## Raw data:
+ + + + + + +
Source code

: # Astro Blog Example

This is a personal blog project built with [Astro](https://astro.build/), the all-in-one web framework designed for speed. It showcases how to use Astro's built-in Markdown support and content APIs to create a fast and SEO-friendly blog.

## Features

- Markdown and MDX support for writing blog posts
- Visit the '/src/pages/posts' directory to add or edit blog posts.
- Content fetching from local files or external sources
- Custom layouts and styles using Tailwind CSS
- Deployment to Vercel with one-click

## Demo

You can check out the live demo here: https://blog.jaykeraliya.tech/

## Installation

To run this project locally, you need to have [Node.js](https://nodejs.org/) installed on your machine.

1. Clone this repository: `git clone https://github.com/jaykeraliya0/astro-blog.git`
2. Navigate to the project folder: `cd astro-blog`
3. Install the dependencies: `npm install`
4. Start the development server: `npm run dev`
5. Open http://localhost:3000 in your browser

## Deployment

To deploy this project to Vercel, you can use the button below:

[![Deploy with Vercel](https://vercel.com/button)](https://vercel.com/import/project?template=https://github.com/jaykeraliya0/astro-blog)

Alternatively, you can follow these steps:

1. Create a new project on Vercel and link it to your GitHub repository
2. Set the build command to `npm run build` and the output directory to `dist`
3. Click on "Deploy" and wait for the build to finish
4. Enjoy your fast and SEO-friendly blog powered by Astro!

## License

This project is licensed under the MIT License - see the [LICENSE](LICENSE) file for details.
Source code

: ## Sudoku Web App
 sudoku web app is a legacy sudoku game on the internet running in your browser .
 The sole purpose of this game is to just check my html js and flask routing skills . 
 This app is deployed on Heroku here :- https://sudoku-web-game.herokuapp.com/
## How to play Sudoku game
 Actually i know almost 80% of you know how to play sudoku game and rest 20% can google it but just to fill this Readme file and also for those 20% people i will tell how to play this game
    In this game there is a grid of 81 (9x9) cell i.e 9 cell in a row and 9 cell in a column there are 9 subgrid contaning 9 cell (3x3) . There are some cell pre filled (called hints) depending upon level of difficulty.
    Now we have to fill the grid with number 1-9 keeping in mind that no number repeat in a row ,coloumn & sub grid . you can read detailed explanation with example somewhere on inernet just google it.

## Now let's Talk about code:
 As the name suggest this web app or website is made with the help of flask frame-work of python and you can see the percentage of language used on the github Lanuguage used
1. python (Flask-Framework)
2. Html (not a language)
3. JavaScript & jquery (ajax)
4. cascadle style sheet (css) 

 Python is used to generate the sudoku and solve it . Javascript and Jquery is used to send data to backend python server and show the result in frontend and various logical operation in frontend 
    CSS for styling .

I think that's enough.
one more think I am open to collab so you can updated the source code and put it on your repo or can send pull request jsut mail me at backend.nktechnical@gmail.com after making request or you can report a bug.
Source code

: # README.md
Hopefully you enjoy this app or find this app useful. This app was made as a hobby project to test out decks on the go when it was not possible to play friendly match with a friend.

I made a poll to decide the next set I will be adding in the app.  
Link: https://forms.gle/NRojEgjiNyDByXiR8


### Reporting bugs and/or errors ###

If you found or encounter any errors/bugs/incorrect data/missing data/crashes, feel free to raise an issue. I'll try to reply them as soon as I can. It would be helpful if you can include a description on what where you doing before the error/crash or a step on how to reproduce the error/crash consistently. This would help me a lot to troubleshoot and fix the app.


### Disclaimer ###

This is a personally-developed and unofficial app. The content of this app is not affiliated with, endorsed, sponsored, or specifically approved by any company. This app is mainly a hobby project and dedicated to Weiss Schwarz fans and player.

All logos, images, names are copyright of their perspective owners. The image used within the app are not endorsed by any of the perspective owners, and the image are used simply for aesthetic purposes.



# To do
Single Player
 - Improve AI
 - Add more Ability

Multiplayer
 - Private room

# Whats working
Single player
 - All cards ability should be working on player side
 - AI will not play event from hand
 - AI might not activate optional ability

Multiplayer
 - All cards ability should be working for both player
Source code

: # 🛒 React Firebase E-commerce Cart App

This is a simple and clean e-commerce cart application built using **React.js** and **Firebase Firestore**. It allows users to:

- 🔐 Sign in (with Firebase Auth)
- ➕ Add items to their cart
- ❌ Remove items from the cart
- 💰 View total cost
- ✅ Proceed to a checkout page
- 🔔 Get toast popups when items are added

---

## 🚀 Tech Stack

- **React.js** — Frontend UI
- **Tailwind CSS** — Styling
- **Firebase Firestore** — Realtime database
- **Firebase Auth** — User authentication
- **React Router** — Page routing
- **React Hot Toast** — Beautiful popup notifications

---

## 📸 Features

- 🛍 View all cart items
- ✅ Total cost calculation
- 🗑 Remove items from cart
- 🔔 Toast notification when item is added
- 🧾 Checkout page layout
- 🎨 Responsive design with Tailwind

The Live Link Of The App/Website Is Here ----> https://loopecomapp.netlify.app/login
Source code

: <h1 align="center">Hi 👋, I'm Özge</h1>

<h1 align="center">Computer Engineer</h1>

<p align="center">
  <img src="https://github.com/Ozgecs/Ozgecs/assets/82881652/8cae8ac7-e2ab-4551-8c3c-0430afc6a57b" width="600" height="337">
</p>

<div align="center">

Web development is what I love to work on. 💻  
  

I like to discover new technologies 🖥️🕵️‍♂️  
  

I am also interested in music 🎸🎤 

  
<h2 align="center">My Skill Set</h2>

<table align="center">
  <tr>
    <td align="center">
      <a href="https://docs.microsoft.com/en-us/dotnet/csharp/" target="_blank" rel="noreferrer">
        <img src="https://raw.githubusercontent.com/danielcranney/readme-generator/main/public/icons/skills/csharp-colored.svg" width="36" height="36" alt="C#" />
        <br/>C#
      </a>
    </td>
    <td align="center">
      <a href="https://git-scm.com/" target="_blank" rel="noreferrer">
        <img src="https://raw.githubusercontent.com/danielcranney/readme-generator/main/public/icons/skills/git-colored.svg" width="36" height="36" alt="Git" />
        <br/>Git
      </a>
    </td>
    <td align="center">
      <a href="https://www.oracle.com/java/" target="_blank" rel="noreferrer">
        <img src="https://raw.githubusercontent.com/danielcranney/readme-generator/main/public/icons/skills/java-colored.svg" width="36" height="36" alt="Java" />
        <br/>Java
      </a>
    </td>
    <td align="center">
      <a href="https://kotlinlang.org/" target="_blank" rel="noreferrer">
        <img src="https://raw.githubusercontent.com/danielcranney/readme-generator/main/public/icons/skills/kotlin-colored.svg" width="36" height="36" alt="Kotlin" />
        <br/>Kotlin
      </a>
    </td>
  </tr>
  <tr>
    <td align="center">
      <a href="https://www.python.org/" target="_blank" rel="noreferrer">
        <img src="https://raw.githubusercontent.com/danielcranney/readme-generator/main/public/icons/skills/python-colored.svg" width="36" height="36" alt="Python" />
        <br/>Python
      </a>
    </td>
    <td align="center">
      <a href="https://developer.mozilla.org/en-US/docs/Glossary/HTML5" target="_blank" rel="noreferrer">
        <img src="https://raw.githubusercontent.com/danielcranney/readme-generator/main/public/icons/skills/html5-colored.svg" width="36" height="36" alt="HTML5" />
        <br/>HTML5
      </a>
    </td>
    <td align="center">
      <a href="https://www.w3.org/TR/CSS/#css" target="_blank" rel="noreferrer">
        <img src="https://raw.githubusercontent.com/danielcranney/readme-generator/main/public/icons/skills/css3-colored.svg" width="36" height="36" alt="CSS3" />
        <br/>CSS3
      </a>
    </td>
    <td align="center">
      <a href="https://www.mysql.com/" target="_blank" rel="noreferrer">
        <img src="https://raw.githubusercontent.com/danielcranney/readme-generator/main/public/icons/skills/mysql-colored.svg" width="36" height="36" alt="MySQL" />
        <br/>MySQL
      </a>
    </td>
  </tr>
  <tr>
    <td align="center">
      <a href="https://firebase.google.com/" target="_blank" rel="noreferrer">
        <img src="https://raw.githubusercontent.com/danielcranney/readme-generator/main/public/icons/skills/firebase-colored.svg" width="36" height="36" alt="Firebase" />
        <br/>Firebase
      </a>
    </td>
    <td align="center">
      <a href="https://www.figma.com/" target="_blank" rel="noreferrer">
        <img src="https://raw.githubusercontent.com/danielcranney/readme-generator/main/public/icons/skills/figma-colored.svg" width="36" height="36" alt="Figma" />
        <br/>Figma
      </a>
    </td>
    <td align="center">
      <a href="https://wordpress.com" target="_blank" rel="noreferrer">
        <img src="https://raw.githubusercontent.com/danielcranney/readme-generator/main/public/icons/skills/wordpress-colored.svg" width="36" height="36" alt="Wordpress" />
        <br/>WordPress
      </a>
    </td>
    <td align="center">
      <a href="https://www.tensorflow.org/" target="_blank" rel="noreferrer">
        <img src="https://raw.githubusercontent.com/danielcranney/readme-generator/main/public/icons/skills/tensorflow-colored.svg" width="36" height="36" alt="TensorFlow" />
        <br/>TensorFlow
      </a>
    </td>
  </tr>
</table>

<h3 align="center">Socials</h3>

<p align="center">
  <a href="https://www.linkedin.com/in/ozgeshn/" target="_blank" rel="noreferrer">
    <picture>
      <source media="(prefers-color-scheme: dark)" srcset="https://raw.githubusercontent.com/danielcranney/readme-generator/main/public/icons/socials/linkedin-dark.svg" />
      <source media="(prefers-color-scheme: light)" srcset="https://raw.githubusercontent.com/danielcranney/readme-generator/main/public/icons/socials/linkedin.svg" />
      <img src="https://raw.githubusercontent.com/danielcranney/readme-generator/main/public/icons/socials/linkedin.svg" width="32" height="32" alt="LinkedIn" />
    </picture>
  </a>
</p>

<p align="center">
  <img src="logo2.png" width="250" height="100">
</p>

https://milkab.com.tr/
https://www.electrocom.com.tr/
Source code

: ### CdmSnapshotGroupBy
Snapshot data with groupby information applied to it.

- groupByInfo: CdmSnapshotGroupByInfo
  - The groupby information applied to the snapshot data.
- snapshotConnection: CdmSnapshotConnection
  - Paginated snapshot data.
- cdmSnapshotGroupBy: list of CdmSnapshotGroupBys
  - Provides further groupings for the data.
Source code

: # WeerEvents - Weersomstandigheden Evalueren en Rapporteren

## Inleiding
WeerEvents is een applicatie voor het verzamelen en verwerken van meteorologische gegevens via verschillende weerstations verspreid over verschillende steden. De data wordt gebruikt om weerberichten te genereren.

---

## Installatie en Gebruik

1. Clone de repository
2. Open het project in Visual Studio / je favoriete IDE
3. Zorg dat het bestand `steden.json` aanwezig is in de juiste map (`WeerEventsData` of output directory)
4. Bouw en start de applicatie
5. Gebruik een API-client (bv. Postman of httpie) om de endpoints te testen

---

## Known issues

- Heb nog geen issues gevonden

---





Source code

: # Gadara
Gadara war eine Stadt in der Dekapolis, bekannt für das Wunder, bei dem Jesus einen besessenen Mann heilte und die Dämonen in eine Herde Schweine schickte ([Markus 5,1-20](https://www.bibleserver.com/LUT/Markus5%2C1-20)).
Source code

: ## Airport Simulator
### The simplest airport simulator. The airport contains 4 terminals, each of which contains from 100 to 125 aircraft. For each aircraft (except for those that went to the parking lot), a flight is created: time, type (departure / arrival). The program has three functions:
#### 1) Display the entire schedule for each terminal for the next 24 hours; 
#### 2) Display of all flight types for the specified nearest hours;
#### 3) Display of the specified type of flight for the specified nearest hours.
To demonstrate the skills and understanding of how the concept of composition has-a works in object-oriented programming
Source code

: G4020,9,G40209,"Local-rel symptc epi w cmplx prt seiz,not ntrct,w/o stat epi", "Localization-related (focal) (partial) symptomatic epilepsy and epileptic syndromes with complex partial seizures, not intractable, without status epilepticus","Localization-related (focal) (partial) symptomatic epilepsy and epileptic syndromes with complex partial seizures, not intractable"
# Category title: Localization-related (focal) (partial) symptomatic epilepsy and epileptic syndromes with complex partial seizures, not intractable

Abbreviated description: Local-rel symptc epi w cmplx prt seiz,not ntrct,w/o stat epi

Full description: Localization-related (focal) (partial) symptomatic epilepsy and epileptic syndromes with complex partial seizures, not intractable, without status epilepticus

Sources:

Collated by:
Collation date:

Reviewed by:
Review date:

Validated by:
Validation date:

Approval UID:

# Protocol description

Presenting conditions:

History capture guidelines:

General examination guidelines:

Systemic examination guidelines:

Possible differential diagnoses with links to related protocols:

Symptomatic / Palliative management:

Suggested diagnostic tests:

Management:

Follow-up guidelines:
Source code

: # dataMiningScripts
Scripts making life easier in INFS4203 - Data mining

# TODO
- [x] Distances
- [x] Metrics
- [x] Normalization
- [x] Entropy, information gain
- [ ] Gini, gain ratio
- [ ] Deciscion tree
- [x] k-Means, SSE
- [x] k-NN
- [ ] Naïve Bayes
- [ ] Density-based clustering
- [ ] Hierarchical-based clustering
+ + + + + + +
## Problem requirements:
Return each line of the material above that holds the string "intractable".

## Task result:
: G4020,9,G40209,"Local-rel symptc epi w cmplx prt seiz,not ntrct,w/o stat epi", "Localization-related (focal) (partial) symptomatic epilepsy and epileptic syndromes with complex partial seizures, not intractable, without status epilepticus","Localization-related (focal) (partial) symptomatic epilepsy and epileptic syndromes with complex partial seizures, not intractable"
# Category title: Localization-related (focal) (partial) symptomatic epilepsy and epileptic syndromes with complex partial seizures, not intractable
Full description: Localization-related (focal) (partial) symptomatic epilepsy and epileptic syndromes with complex partial seizures, not intractable, without status epilepticus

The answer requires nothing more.